Hükümet medyasının kahramanlık destanına dönüştürmeye çalıştığı “Süleyman Şah Operasyonu”, gerçekte AKP'nin Rojava ve Suriye politikasının son iflas noktası oldu.
Hükümet medyasının kahramanlık destanına dönüştürmeye çalıştığı “Süleyman Şah Operasyonu”, gerçekte AKP'nin Rojava ve Suriye politikasının son iflas noktası oldu. AKP-DAİŞ ilişkisinin yeniden şekilleneceğine işaret eden operasyon, resmi olarak tanınmayan Rojava yönetimi ile diplomatik temas, Suriye Konsolosluğu'na yapılan bildirimle de Esad rejimi ile ilişkinin bir şekilde sürdürülmek zorunda kalınması anlamı taşıyor. Sonuç olarak, Türk devleti hem Rojava hem de Suriye konusunda yeni bir yola girmiş durumda.
Hükümet medyası, Süleyman Şah Türbesi'nin YPG/YPJ'nin desteğiyle Türk sınırına yakın bir noktaya taşınmasını, "Bayrak inmeden bayrak dikildi", "Dünya saygı duruşunda", "9 saatte şah ve mat" gibi cafcaflı başlıklarla duyurdu.

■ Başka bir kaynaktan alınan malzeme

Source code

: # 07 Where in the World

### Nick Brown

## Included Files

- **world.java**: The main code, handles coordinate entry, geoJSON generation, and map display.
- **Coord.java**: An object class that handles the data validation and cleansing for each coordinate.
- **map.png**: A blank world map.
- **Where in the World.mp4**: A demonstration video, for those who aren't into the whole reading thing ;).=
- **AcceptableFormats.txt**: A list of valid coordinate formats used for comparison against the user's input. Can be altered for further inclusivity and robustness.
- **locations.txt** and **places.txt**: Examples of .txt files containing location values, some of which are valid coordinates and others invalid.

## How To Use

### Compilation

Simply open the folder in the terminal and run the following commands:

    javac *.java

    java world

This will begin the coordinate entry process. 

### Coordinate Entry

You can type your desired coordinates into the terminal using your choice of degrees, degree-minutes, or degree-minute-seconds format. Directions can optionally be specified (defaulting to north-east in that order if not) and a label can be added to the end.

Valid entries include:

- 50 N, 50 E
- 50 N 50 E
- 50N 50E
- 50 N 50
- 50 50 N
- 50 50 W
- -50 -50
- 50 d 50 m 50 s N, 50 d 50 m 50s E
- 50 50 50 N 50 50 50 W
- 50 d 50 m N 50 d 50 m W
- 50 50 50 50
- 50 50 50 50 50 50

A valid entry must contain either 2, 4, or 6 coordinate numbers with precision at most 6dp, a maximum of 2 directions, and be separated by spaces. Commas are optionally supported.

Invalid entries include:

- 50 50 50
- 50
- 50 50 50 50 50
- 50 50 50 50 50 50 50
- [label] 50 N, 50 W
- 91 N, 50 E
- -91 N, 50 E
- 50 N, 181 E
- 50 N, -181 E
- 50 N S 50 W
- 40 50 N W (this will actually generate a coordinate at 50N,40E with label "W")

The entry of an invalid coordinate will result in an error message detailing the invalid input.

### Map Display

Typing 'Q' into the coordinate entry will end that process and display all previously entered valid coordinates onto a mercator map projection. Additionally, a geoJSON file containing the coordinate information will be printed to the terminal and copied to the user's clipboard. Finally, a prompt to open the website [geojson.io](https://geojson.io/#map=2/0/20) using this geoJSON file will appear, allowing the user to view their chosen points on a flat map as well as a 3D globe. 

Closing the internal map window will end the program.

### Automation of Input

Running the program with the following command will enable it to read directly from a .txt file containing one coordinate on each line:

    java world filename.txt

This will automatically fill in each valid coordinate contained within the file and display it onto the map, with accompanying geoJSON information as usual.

Operasyon şişirildikçe, büyük bir kahramanlık hikayesi yazıldı. Şaşırtmadı, medya, genetik kodlarına uygun davrandı.
Sahte kahramanlık hikayeleri ilk değil, son da olmayacağı ortada. 1996 yılının Ocak ayında, Türk bandıralı bir geminin Kardak kayalıklarının yakınına oturmasıyla Türkiye ile Yunanistan arasında başlayan gerginlik, dönemin başbakanı Tansu Çiller'in talimatıyla adaya "Türk bayrağının dikilmesi" ile son bulmuş, medya buradan bir kahramanlık destanı yaratmış ve günlerce bu konuyla yatıp kalkmıştı.
Medyada siyasi yenilgileri örtmenin en önemli araçlarından biri; sahte kahramanlık destanları. Ancak bugün bu hikayelerin etkisi tartışılır. Bu destanların, 5-10 yıl önce toplumsal karşılığı güçlüydü. Ancak, özellikle sosyal medya üzerinden insanların alternatif kaynaklara ulaşma olanağı olduğu bugünlerde, atılan manşetler çoğu zaman gök kubbenin altında hoş bir seda olmaktan öteye gidemiyor.

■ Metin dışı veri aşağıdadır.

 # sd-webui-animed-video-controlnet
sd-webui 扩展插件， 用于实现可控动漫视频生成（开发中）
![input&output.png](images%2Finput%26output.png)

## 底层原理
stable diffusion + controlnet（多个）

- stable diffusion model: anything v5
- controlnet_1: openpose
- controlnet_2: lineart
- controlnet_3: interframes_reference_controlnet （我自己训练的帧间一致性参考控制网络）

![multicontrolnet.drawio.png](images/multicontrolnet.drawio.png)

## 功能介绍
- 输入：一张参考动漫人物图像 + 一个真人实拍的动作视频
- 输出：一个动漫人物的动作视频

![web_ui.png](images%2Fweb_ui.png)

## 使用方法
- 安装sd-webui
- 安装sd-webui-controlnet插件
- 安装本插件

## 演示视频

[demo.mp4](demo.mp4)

Gelelim Süleyman Şah Türbesi'nin operasyonuna...
AKP ve medyanın üzerinden atladığı, gizlemeye çalıştığı bir gerçek ile başlayalım. Bu operasyon YPG/YPJ güçleri sayesinde gerçekleşti. Özgürlük savaşçıları, AKP Hükümeti‘nin her türlü desteği verdiği gerici faşist DAİŞ çetelerini önce Kobanê'nin merkezinden temizledi. Ardından çevre köyleri özgürleştirme eylemleri başladı. Süleyman Şah Türbesi'nin eski ve yeni alanları da bu operasyonlar sayesinde temizlendi. Bölgeye, DAİŞ ile çatışmadan askeri olarak ulaşabilme olanakları oluştuktan sonra, AKP Hükümeti türbenin taşınması ve bölgedeki askerlerin getirilmesini gündemine alabildi.

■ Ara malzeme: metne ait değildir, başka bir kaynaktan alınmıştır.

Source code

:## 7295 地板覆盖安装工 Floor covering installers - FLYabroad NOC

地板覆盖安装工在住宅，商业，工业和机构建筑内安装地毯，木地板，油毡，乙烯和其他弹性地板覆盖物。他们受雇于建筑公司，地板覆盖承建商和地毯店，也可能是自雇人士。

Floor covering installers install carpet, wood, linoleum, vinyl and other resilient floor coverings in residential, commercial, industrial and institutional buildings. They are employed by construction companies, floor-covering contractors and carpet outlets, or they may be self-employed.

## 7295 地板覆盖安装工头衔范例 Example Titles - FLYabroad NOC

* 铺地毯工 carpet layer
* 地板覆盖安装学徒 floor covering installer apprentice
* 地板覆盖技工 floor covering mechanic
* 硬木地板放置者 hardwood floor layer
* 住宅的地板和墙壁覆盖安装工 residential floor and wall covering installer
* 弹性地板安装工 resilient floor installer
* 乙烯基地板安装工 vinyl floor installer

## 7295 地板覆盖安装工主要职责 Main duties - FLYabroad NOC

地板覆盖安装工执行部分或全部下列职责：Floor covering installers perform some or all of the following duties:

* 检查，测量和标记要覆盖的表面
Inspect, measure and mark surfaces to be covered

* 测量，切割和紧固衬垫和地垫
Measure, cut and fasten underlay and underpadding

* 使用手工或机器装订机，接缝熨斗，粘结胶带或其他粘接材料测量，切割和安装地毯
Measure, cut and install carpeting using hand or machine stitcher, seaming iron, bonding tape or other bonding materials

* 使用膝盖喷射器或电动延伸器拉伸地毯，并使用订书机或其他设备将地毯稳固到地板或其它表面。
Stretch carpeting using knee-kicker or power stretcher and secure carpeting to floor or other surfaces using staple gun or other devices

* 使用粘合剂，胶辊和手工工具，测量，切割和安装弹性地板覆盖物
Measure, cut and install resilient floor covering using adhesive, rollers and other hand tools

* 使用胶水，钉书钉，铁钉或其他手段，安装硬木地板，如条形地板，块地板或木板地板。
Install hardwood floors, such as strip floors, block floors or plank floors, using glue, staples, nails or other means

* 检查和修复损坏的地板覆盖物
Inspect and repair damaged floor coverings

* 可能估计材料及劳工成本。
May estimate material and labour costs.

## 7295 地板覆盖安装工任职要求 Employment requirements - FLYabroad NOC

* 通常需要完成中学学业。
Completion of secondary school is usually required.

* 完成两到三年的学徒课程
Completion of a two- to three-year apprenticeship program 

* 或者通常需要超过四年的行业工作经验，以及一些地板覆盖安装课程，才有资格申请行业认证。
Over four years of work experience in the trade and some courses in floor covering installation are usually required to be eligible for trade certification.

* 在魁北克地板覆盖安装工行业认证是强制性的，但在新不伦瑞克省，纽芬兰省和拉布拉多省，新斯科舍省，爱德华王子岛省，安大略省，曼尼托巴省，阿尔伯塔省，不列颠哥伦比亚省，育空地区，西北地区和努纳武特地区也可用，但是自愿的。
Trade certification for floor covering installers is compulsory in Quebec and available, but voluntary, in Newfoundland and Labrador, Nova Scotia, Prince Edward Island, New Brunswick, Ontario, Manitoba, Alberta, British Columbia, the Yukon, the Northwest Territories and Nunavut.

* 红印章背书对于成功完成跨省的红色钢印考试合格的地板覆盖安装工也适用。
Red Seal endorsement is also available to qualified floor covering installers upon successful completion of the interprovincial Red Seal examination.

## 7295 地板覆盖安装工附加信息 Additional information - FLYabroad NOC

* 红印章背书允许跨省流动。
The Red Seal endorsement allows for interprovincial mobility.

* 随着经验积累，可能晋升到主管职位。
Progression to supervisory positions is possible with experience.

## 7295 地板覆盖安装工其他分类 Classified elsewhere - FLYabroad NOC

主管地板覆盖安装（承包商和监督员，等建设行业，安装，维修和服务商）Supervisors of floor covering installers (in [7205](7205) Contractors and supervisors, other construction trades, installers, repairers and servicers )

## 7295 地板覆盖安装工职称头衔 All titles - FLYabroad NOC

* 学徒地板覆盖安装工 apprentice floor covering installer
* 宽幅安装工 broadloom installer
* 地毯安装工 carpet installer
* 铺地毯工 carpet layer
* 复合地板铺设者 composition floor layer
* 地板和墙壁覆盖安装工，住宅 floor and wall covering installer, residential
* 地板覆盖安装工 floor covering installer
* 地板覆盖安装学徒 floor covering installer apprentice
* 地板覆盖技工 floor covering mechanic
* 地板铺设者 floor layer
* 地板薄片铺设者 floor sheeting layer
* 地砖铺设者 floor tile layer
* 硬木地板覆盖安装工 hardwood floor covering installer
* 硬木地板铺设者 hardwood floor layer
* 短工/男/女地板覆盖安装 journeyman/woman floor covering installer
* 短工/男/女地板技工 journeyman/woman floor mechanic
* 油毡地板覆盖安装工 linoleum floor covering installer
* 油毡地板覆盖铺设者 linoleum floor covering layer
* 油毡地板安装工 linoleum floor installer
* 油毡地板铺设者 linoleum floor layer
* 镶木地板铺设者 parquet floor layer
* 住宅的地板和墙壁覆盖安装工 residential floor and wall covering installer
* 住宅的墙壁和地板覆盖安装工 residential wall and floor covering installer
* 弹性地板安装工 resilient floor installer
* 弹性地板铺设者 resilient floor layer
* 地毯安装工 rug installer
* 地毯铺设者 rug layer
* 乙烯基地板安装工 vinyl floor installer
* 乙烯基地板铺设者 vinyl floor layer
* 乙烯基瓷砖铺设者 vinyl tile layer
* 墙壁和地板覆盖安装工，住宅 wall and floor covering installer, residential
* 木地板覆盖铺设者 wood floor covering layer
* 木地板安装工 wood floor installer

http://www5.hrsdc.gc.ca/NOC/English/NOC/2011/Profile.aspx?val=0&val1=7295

Başbakan Ahmet Davutoğlu, operasyon ile ilgili ilk açıklamasında "Hiç kimseden izin alınmadı" dese de durum ortada.
YPG Komutanlığı‘nın açıklamasına göre, operasyonun ayrıntılarına ilişkin Türkiye ile 4 gün süren tartışmalar yürütüldü. Ardından operasyon, YPG Komutanlığı'nın bilgisi ve YPG Kobanê güçlerinin katılımı ile gerçekleşti.
Suriye Dışişleri Bakanlığı'nın açıklamasına göre ise; Türkiye operasyonla ilgili Suriye'nin İstanbul Konsolosluğu'na sadece resmi bildirimde bulundu. Suriye Dışişleri "Ancak onayımızı beklemedi" dedi ve operasyonu "apaçık saldırı" anlamı taşıdığını belirtti.
Olaylar ve açıklamalar bu yönde. Bu açıklamaların ve olayların anlamı ne?
Birincisi; AKP Hükümeti‘nin, yıllardır düşmanca bir tutum izlediği Rojava Kürdistanı Özerk Yönetimi ile onun savunma gücü YPG/YPJ'yi resmi olarak tanımamasına rağmen, diplomatik temas kurmak zorunda olduğu gerçeği bir kez daha gözler önüne serildi.
Bundan sonra ne olur?
AKP Hükümeti, Rojava politikası konusunda bir yol ayrımında.
Yol ayrımında olduğunun başka göstergeleri de var elbette. İki gün önce ABD Merkez Kuvvetler Komutanlığı'ndan bir yetkili, DAİŞ kontrolü altındaki Musul'a yönelik askeri operasyonun Nisan ya da Mayıs ayında olacağını açıklamıştı.
Musul operasyonu, emperyalistlerin kendi yarattıkları ancak çizgi dışına çıkan DAİŞ'e karşı mücadelede önemli bir aşama olacak. Bu aşamada, Türk devleti de artık DAİŞ ile ilişkisini kesmek zorunda. Hem destek verip hem de karşıymış durma politikası artık tutmuyor.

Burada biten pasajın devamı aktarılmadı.